Calculate the test statistic using the formula:

$z = \frac{\hat{p} - p_0}{\sqrt{\frac{p_0(1 - p_0)}{n}}}$

$\hat{p}$ = sample proportion (successes divided by sample size)
$p_0$ = the proportion claimed in $H_0$
$n$ = sample size
The denominator is the standard error, which measures how much $\hat{p}$ typically varies from $p_0$ due to random sampling

Find the p-value using the z-score and the standard normal distribution:
- Left-tailed: p-value = $P(Z < z)$
- Right-tailed: p-value = $P(Z > z)$
- Two-tailed: p-value = $2 \cdot P(Z > |z|)$
Make a decision.
- Reject $H_0$ if p-value < $\alpha$
- Fail to reject $H_0$ if p-value ≥ $\alpha$
Interpret the result in context. Don't just say "reject" or "fail to reject." Translate the conclusion back into the language of the problem.

Worked example: A company claims that 60% of customers prefer their product. You survey 200 people and find that 108 prefer it ( $\hat{p} = 0.54$ ). Test at $\alpha = 0.05$ whether the true proportion is less than 0.60.

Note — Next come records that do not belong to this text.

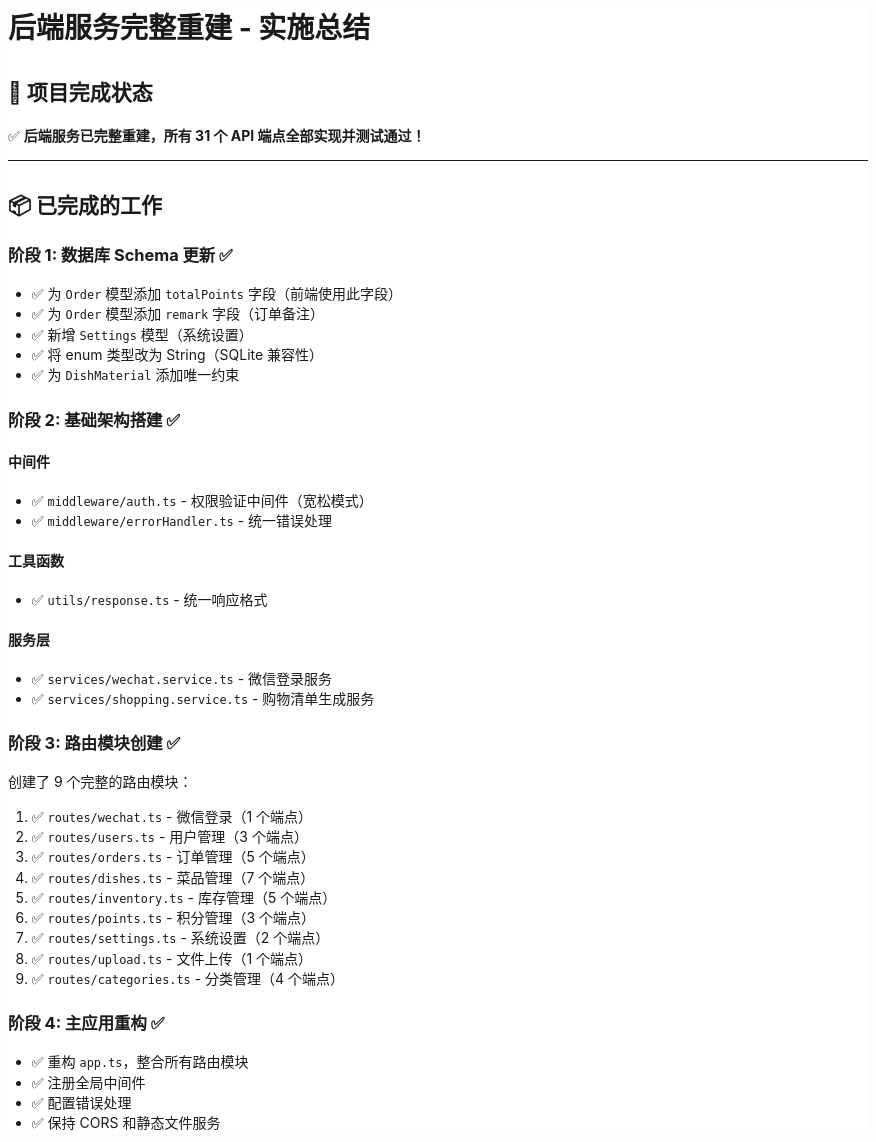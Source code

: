 # 后端服务完整重建 - 实施总结

## 🎉 项目完成状态

✅ **后端服务已完整重建，所有 31 个 API 端点全部实现并测试通过！**

---

## 📦 已完成的工作

### 阶段 1: 数据库 Schema 更新 ✅

- ✅ 为 `Order` 模型添加 `totalPoints` 字段（前端使用此字段）
- ✅ 为 `Order` 模型添加 `remark` 字段（订单备注）
- ✅ 新增 `Settings` 模型（系统设置）
- ✅ 将 enum 类型改为 String（SQLite 兼容性）
- ✅ 为 `DishMaterial` 添加唯一约束

### 阶段 2: 基础架构搭建 ✅

#### 中间件

- ✅ `middleware/auth.ts` - 权限验证中间件（宽松模式）
- ✅ `middleware/errorHandler.ts` - 统一错误处理

#### 工具函数

- ✅ `utils/response.ts` - 统一响应格式

#### 服务层

- ✅ `services/wechat.service.ts` - 微信登录服务
- ✅ `services/shopping.service.ts` - 购物清单生成服务

### 阶段 3: 路由模块创建 ✅

创建了 9 个完整的路由模块：

1. ✅ `routes/wechat.ts` - 微信登录（1 个端点）
2. ✅ `routes/users.ts` - 用户管理（3 个端点）
3. ✅ `routes/orders.ts` - 订单管理（5 个端点）
4. ✅ `routes/dishes.ts` - 菜品管理（7 个端点）
5. ✅ `routes/inventory.ts` - 库存管理（5 个端点）
6. ✅ `routes/points.ts` - 积分管理（3 个端点）
7. ✅ `routes/settings.ts` - 系统设置（2 个端点）
8. ✅ `routes/upload.ts` - 文件上传（1 个端点）
9. ✅ `routes/categories.ts` - 分类管理（4 个端点）

### 阶段 4: 主应用重构 ✅

- ✅ 重构 `app.ts`，整合所有路由模块
- ✅ 注册全局中间件
- ✅ 配置错误处理
- ✅ 保持 CORS 和静态文件服务
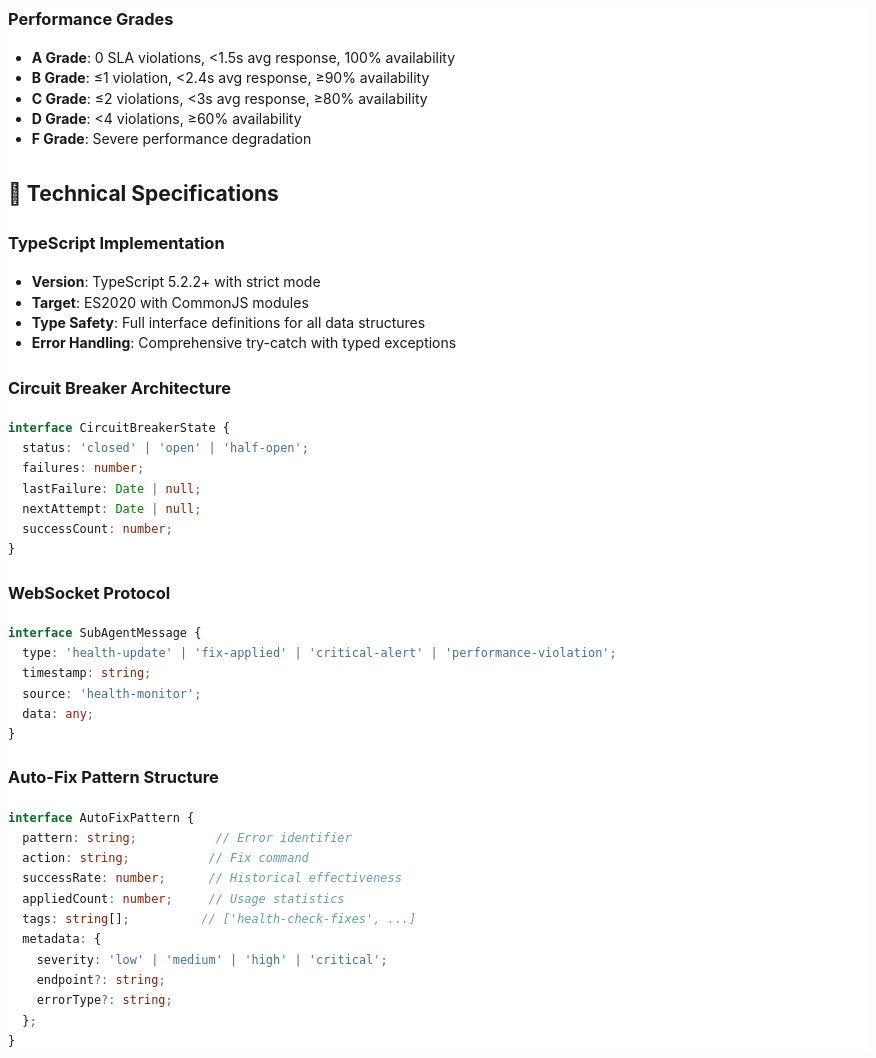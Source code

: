 ### Performance Grades
- **A Grade**: 0 SLA violations, <1.5s avg response, 100% availability
- **B Grade**: ≤1 violation, <2.4s avg response, ≥90% availability
- **C Grade**: ≤2 violations, <3s avg response, ≥80% availability
- **D Grade**: <4 violations, ≥60% availability
- **F Grade**: Severe performance degradation

## 🔧 Technical Specifications

### TypeScript Implementation
- **Version**: TypeScript 5.2.2+ with strict mode
- **Target**: ES2020 with CommonJS modules
- **Type Safety**: Full interface definitions for all data structures
- **Error Handling**: Comprehensive try-catch with typed exceptions

### Circuit Breaker Architecture
```typescript
interface CircuitBreakerState {
  status: 'closed' | 'open' | 'half-open';
  failures: number;
  lastFailure: Date | null;
  nextAttempt: Date | null;
  successCount: number;
}
```

### WebSocket Protocol
```typescript
interface SubAgentMessage {
  type: 'health-update' | 'fix-applied' | 'critical-alert' | 'performance-violation';
  timestamp: string;
  source: 'health-monitor';
  data: any;
}
```

### Auto-Fix Pattern Structure
```typescript
interface AutoFixPattern {
  pattern: string;           // Error identifier
  action: string;           // Fix command
  successRate: number;      // Historical effectiveness
  appliedCount: number;     // Usage statistics
  tags: string[];          // ['health-check-fixes', ...]
  metadata: {
    severity: 'low' | 'medium' | 'high' | 'critical';
    endpoint?: string;
    errorType?: string;
  };
}
```
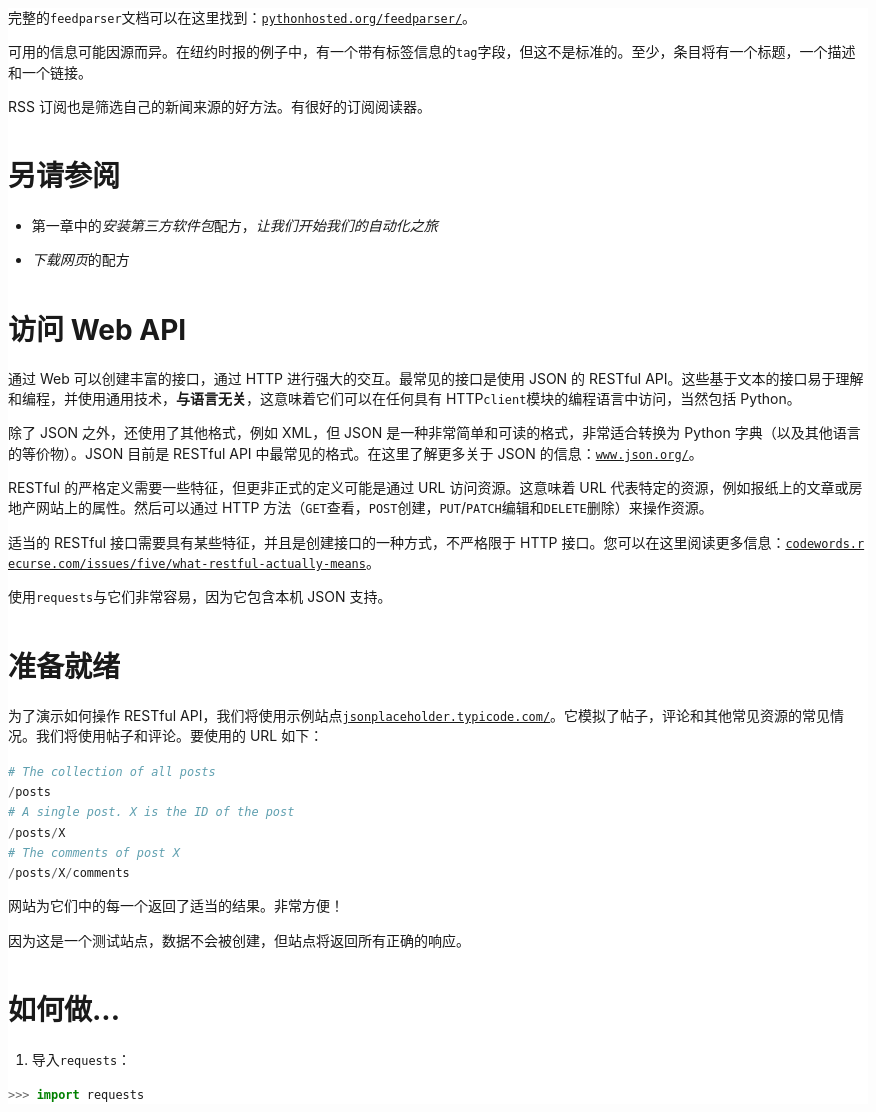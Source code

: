 完整的`feedparser`文档可以在这里找到：[`pythonhosted.org/feedparser/`](https://pythonhosted.org/feedparser/)。

可用的信息可能因源而异。在纽约时报的例子中，有一个带有标签信息的`tag`字段，但这不是标准的。至少，条目将有一个标题，一个描述和一个链接。

RSS 订阅也是筛选自己的新闻来源的好方法。有很好的订阅阅读器。

# 另请参阅

+   第一章中的*安装第三方软件包*配方，*让我们开始我们的自动化之旅*

+   *下载网页*的配方

# 访问 Web API

通过 Web 可以创建丰富的接口，通过 HTTP 进行强大的交互。最常见的接口是使用 JSON 的 RESTful API。这些基于文本的接口易于理解和编程，并使用通用技术，**与语言无关**，这意味着它们可以在任何具有 HTTP`client`模块的编程语言中访问，当然包括 Python。

除了 JSON 之外，还使用了其他格式，例如 XML，但 JSON 是一种非常简单和可读的格式，非常适合转换为 Python 字典（以及其他语言的等价物）。JSON 目前是 RESTful API 中最常见的格式。在这里了解更多关于 JSON 的信息：[`www.json.org/`](https://www.json.org/)。

RESTful 的严格定义需要一些特征，但更非正式的定义可能是通过 URL 访问资源。这意味着 URL 代表特定的资源，例如报纸上的文章或房地产网站上的属性。然后可以通过 HTTP 方法（`GET`查看，`POST`创建，`PUT`/`PATCH`编辑和`DELETE`删除）来操作资源。

适当的 RESTful 接口需要具有某些特征，并且是创建接口的一种方式，不严格限于 HTTP 接口。您可以在这里阅读更多信息：[`codewords.recurse.com/issues/five/what-restful-actually-means`](https://codewords.recurse.com/issues/five/what-restful-actually-means)。

使用`requests`与它们非常容易，因为它包含本机 JSON 支持。

# 准备就绪

为了演示如何操作 RESTful API，我们将使用示例站点[`jsonplaceholder.typicode.com/`](https://jsonplaceholder.typicode.com/)。它模拟了帖子，评论和其他常见资源的常见情况。我们将使用帖子和评论。要使用的 URL 如下：

```py
# The collection of all posts
/posts
# A single post. X is the ID of the post
/posts/X
# The comments of post X
/posts/X/comments
```

网站为它们中的每一个返回了适当的结果。非常方便！

因为这是一个测试站点，数据不会被创建，但站点将返回所有正确的响应。

# 如何做...

1.  导入`requests`：

```py
>>> import requests
```
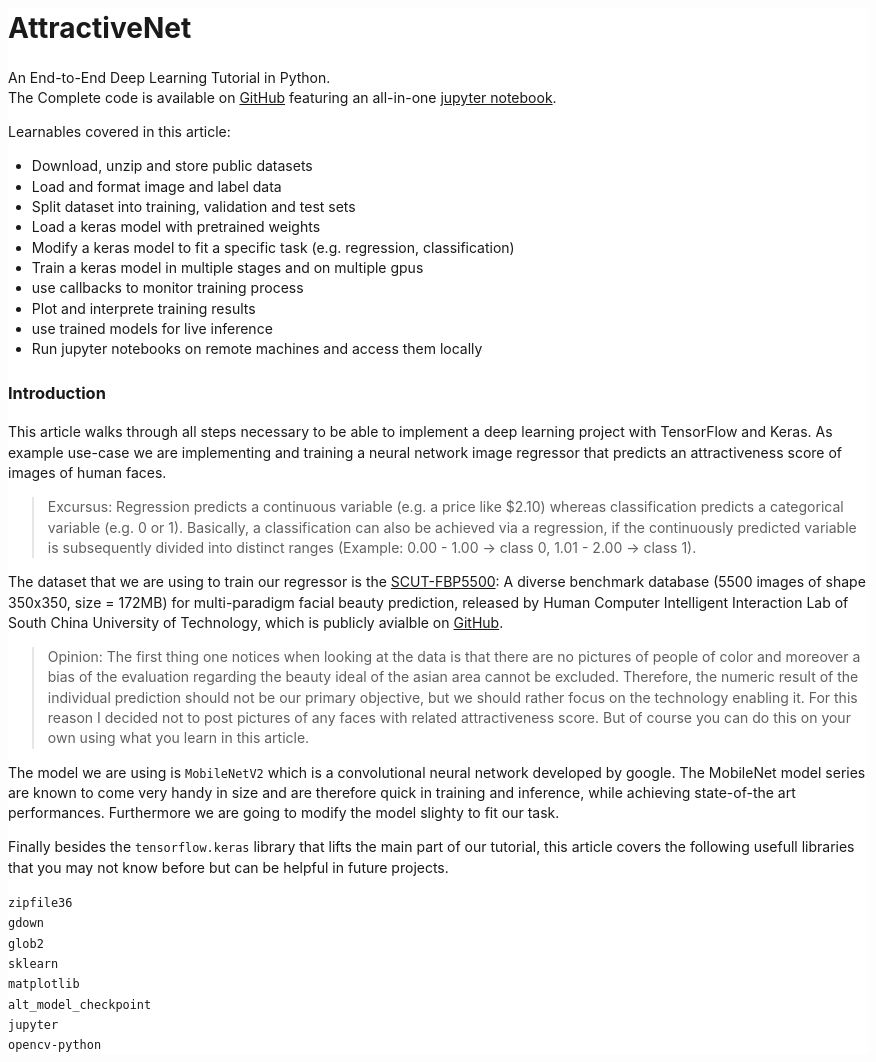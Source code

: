 # AttractiveNet
An End-to-End Deep Learning Tutorial in Python.<br>
The Complete code is available on [GitHub](https://github.com/gustavz/AttractiveNet) featuring an all-in-one [jupyter notebook](https://github.com/gustavz/AttractiveNet/blob/master/train.ipynb).

Learnables covered in this article:
* Download, unzip and store public datasets
* Load and format image and label data
* Split dataset into training, validation and test sets
* Load a keras model with pretrained weights
* Modify a keras model to fit a specific task (e.g. regression, classification)
* Train a keras model in multiple stages and on multiple gpus
* use callbacks to monitor training process
* Plot and interprete training results
* use trained models for live inference
* Run jupyter notebooks on remote machines and access them locally

### Introduction
This article walks through all steps necessary to be able to implement a deep learning project with TensorFlow and Keras. 
As example use-case we are implementing and training a neural network image regressor that predicts an attractiveness score of images of human faces.

> Excursus: Regression predicts a continuous variable (e.g. a price like $2.10) whereas classification predicts a categorical variable (e.g. 0 or 1). Basically, a classification can also be achieved via a regression, if the continuously predicted variable is subsequently divided into distinct ranges (Example: 0.00 - 1.00 -> class 0, 1.01 - 2.00 -> class 1).

The dataset that we are using to train our regressor is the [SCUT-FBP5500](https://arxiv.org/pdf/1801.06345.pdf): A diverse benchmark database (5500 images of shape 350x350, size = 172MB) for multi-paradigm facial beauty prediction, released by Human Computer Intelligent Interaction Lab of South China University of Technology, which is publicly avialble on [GitHub](https://github.com/HCIILAB/SCUT-FBP5500-Database-Release). 

> Opinion: The first thing one notices when looking at the data is that there are no pictures of people of color and moreover a bias of the evaluation regarding the beauty ideal of the asian area cannot be excluded. Therefore, the numeric result of the individual prediction should not be our primary objective, but we should rather focus on the technology enabling it. For this reason I decided not to post pictures of any faces with related attractiveness score. But of course you can do this on your own using what you learn in this article.

The model we are using is `MobileNetV2` which is a convolutional neural network developed by google. The MobileNet model series are known to come very handy in size and are therefore quick in training and inference, while achieving state-of-the art performances. 
Furthermore we are going to modify the model slighty to fit our task.

Finally besides the `tensorflow.keras` library that lifts the main part of our tutorial, this article covers the following usefull libraries that you may not know before but can be helpful in future projects.
```
zipfile36
gdown
glob2
sklearn
matplotlib
alt_model_checkpoint
jupyter
opencv-python
```
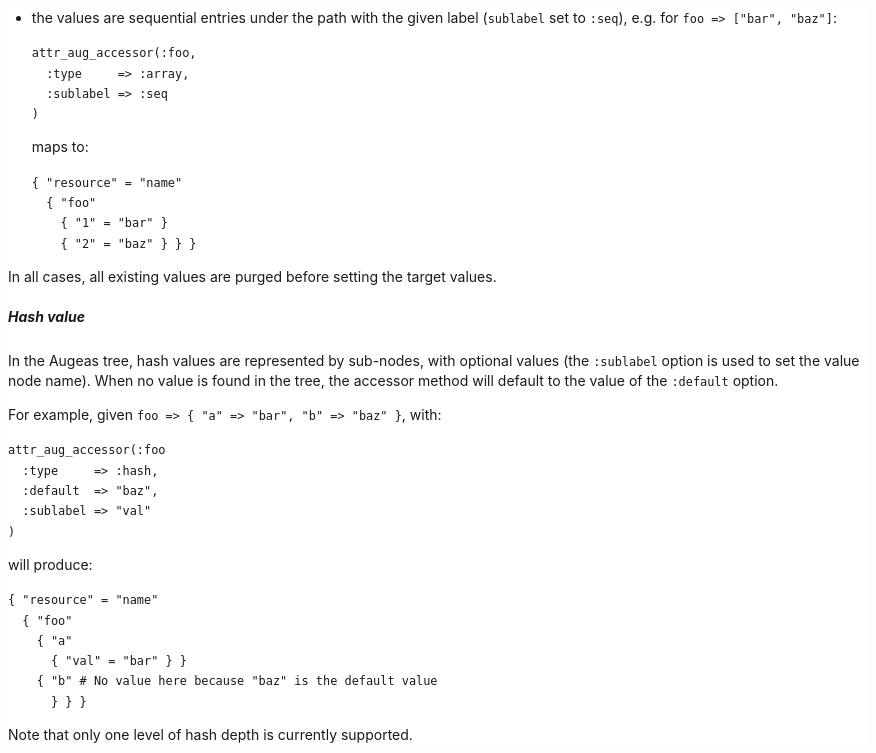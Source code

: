   * the values are sequential entries under the path with the given label (`sublabel` set to `:seq`), e.g. for `foo => ["bar", "baz"]`:
        
        attr_aug_accessor(:foo,
          :type     => :array,
          :sublabel => :seq
        )

    maps to:

        { "resource" = "name"
          { "foo"
            { "1" = "bar" }
            { "2" = "baz" } } }

In all cases, all existing values are purged before setting the target values.


##### Hash value

In the Augeas tree, hash values are represented by sub-nodes, with optional values (the `:sublabel` option is used to set the value node name). When no value is found in the tree, the accessor method will default to the value of the `:default` option. 

For example, given `foo => { "a" => "bar", "b" => "baz" }`, with:

    attr_aug_accessor(:foo
      :type     => :hash,
      :default  => "baz",
      :sublabel => "val"
    )

will produce:

    { "resource" = "name"
      { "foo"
        { "a"
          { "val" = "bar" } }
        { "b" # No value here because "baz" is the default value
          } } }

Note that only one level of hash depth is currently supported.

$H_0: p = 0.60$ , $H_a: p < 0.60$ (left-tailed)
$z = \frac{0.54 - 0.60}{\sqrt{\frac{0.60(0.40)}{200}}} = \frac{-0.06}{\sqrt{0.0012}} = \frac{-0.06}{0.03464} \approx -1.73$
p-value = $P(Z < -1.73) \approx 0.0418$
Since 0.0418 < 0.05, reject $H_0$
Conclusion: There is sufficient evidence at the 0.05 level to suggest that the true proportion of customers who prefer the product is less than 60%.

Additional Considerations in Hypothesis Testing

A few more concepts that come up alongside hypothesis testing:

Confidence interval: A range of plausible values for the population parameter. If a 95% confidence interval for $p$ doesn't contain $p_0$ , that's consistent with rejecting $H_0$ at $\alpha = 0.05$ . Confidence intervals and hypothesis tests are closely related.
Statistical power: The probability of correctly rejecting $H_0$ when it's actually false (i.e., detecting a real effect). Power increases with larger sample sizes and larger effect sizes. Low power means you might miss a real difference.
Effect size: Measures how big the difference is, not just whether it exists. A statistically significant result can have a tiny effect size, which may not matter in practice.
Degrees of freedom: The number of independent values in a dataset that are free to vary. This concept matters more when you move to t-tests (coming up soon), where degrees of freedom affect the shape of the distribution you use.